◆ EXERCISE BRIEF ◆
Give the data below again exactly as written, but without the pictures.

◆ EXERCISE DATA ◆
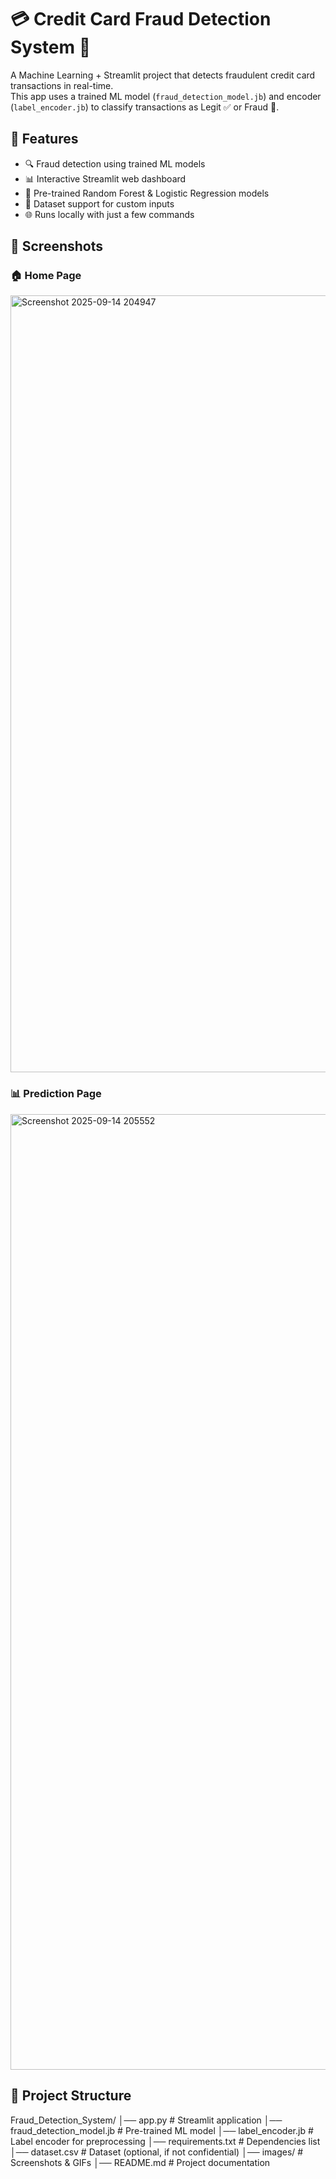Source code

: # 💳 Credit Card Fraud Detection System 🔐  

A Machine Learning + Streamlit project that detects fraudulent credit card transactions in real-time.  
This app uses a trained ML model (`fraud_detection_model.jb`) and encoder (`label_encoder.jb`) to classify transactions as Legit ✅ or Fraud 🚨.  


## 🚀 Features
- 🔍 Fraud detection using trained ML models  
- 📊 Interactive Streamlit web dashboard  
- 🧠 Pre-trained Random Forest & Logistic Regression models  
- 📁 Dataset support for custom inputs  
- 🌐 Runs locally with just a few commands  


## 📸 Screenshots

### 🏠 Home Page  

<img width="790" height="1243" alt="Screenshot 2025-09-14 204947" src="https://github.com/user-attachments/assets/b640fc24-9f1a-44e4-9680-aaeb17d4525b" />



### 📊 Prediction Page  

<img width="2559" height="1529" alt="Screenshot 2025-09-14 205552" src="https://github.com/user-attachments/assets/a3a7a1a4-e100-406d-bdfa-34bf19f1b587" />

## 📂 Project Structure

Fraud_Detection_System/
│── app.py # Streamlit application
│── fraud_detection_model.jb # Pre-trained ML model
│── label_encoder.jb # Label encoder for preprocessing
│── requirements.txt # Dependencies list
│── dataset.csv # Dataset (optional, if not confidential)
│── images/ # Screenshots & GIFs
│── README.md # Project documentation
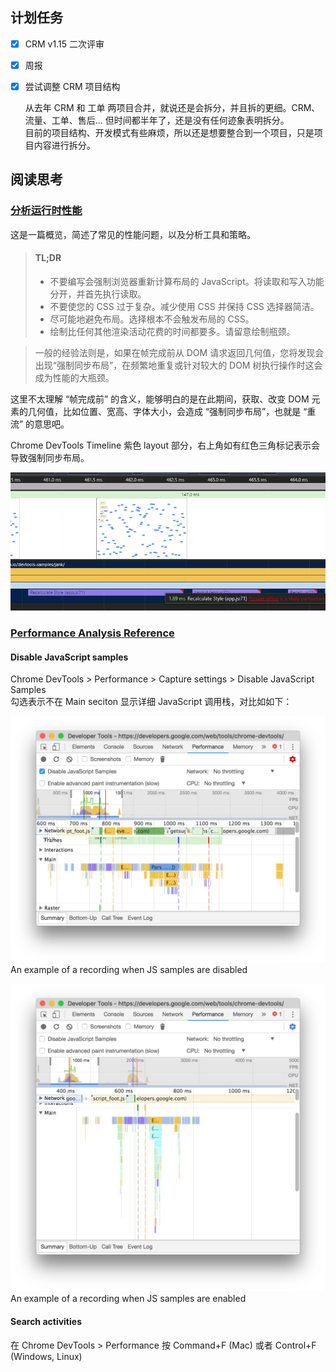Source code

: ## 计划任务

- [x] CRM v1.15 二次评审

- [x] 周报

- [x] 尝试调整 CRM 项目结构

  从去年 CRM 和 工单 两项目合并，就说还是会拆分，并且拆的更细。CRM、流量、工单、售后... 但时间都半年了，还是没有任何迹象表明拆分。  
  目前的项目结构、开发模式有些麻烦，所以还是想要整合到一个项目，只是项目内容进行拆分。

## 阅读思考

### [分析运行时性能](https://developers.google.com/web/tools/chrome-devtools/rendering-tools/)

这是一篇概览，简述了常见的性能问题，以及分析工具和策略。

> #### TL;DR
>
> - 不要编写会强制浏览器重新计算布局的 JavaScript。将读取和写入功能分开，并首先执行读取。
> - 不要使您的 CSS 过于复杂。减少使用 CSS 并保持 CSS 选择器简洁。
> - 尽可能地避免布局。选择根本不会触发布局的 CSS。
> - 绘制比任何其他渲染活动花费的时间都要多。请留意绘制瓶颈。

> 一般的经验法则是，如果在帧完成前从 DOM 请求返回几何值，您将发现会出现“强制同步布局”，在频繁地重复或针对较大的 DOM 树执行操作时这会成为性能的大瓶颈。

这里不太理解 “帧完成前” 的含义，能够明白的是在此期间，获取、改变 DOM 元素的几何值，比如位置、宽高、字体大小，会造成 “强制同步布局”，也就是 “重流” 的意思吧。

Chrome DevTools Timeline 紫色 layout 部分，右上角如有红色三角标记表示会导致强制同步布局。

![Chrome DevTools Timeline forced reflow](./assets/20190312122912.png)

### [Performance Analysis Reference](https://developers.google.com/web/tools/chrome-devtools/evaluate-performance/reference)

#### Disable JavaScript samples

Chrome DevTools > Performance > Capture settings > Disable JavaScript Samples  
 勾选表示不在 Main seciton 显示详细 JavaScript 调用栈，对比如如下：

![js-samples-disabled](./assets/js-samples-disabled.png)  
 An example of a recording when JS samples are disabled

![js-samples-enabled](./assets/js-samples-enabled.png)  
 An example of a recording when JS samples are enabled

#### Search activities

在 Chrome DevTools > Performance 按 Command+F (Mac) 或者 Control+F (Windows, Linux)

◆ EXERCISE RESULT ◆
Source code

: # 💳 Credit Card Fraud Detection System 🔐  

A Machine Learning + Streamlit project that detects fraudulent credit card transactions in real-time.  
This app uses a trained ML model (`fraud_detection_model.jb`) and encoder (`label_encoder.jb`) to classify transactions as Legit ✅ or Fraud 🚨.  


## 🚀 Features
- 🔍 Fraud detection using trained ML models  
- 📊 Interactive Streamlit web dashboard  
- 🧠 Pre-trained Random Forest & Logistic Regression models  
- 📁 Dataset support for custom inputs  
- 🌐 Runs locally with just a few commands  


## 📸 Screenshots

### 🏠 Home Page  

<img width="790" height="1243" alt="Screenshot 2025-09-14 204947" src="https://github.com/user-attachments/assets/b640fc24-9f1a-44e4-9680-aaeb17d4525b" />



### 📊 Prediction Page  

<img width="2559" height="1529" alt="Screenshot 2025-09-14 205552" src="https://github.com/user-attachments/assets/a3a7a1a4-e100-406d-bdfa-34bf19f1b587" />

## 📂 Project Structure

Fraud_Detection_System/
│── app.py # Streamlit application
│── fraud_detection_model.jb # Pre-trained ML model
│── label_encoder.jb # Label encoder for preprocessing
│── requirements.txt # Dependencies list
│── dataset.csv # Dataset (optional, if not confidential)
│── images/ # Screenshots & GIFs
│── README.md # Project documentation
Source code

: ## 计划任务

- [x] CRM v1.15 二次评审

- [x] 周报

- [x] 尝试调整 CRM 项目结构

  从去年 CRM 和 工单 两项目合并，就说还是会拆分，并且拆的更细。CRM、流量、工单、售后... 但时间都半年了，还是没有任何迹象表明拆分。  
  目前的项目结构、开发模式有些麻烦，所以还是想要整合到一个项目，只是项目内容进行拆分。

## 阅读思考

### [分析运行时性能](https://developers.google.com/web/tools/chrome-devtools/rendering-tools/)

这是一篇概览，简述了常见的性能问题，以及分析工具和策略。

> #### TL;DR
>
> - 不要编写会强制浏览器重新计算布局的 JavaScript。将读取和写入功能分开，并首先执行读取。
> - 不要使您的 CSS 过于复杂。减少使用 CSS 并保持 CSS 选择器简洁。
> - 尽可能地避免布局。选择根本不会触发布局的 CSS。
> - 绘制比任何其他渲染活动花费的时间都要多。请留意绘制瓶颈。

> 一般的经验法则是，如果在帧完成前从 DOM 请求返回几何值，您将发现会出现“强制同步布局”，在频繁地重复或针对较大的 DOM 树执行操作时这会成为性能的大瓶颈。

这里不太理解 “帧完成前” 的含义，能够明白的是在此期间，获取、改变 DOM 元素的几何值，比如位置、宽高、字体大小，会造成 “强制同步布局”，也就是 “重流” 的意思吧。

Chrome DevTools Timeline 紫色 layout 部分，右上角如有红色三角标记表示会导致强制同步布局。

![Chrome DevTools Timeline forced reflow](./assets/20190312122912.png)

### [Performance Analysis Reference](https://developers.google.com/web/tools/chrome-devtools/evaluate-performance/reference)

#### Disable JavaScript samples

Chrome DevTools > Performance > Capture settings > Disable JavaScript Samples  
 勾选表示不在 Main seciton 显示详细 JavaScript 调用栈，对比如如下：

![js-samples-disabled](./assets/js-samples-disabled.png)  
 An example of a recording when JS samples are disabled

![js-samples-enabled](./assets/js-samples-enabled.png)  
 An example of a recording when JS samples are enabled

#### Search activities

在 Chrome DevTools > Performance 按 Command+F (Mac) 或者 Control+F (Windows, Linux)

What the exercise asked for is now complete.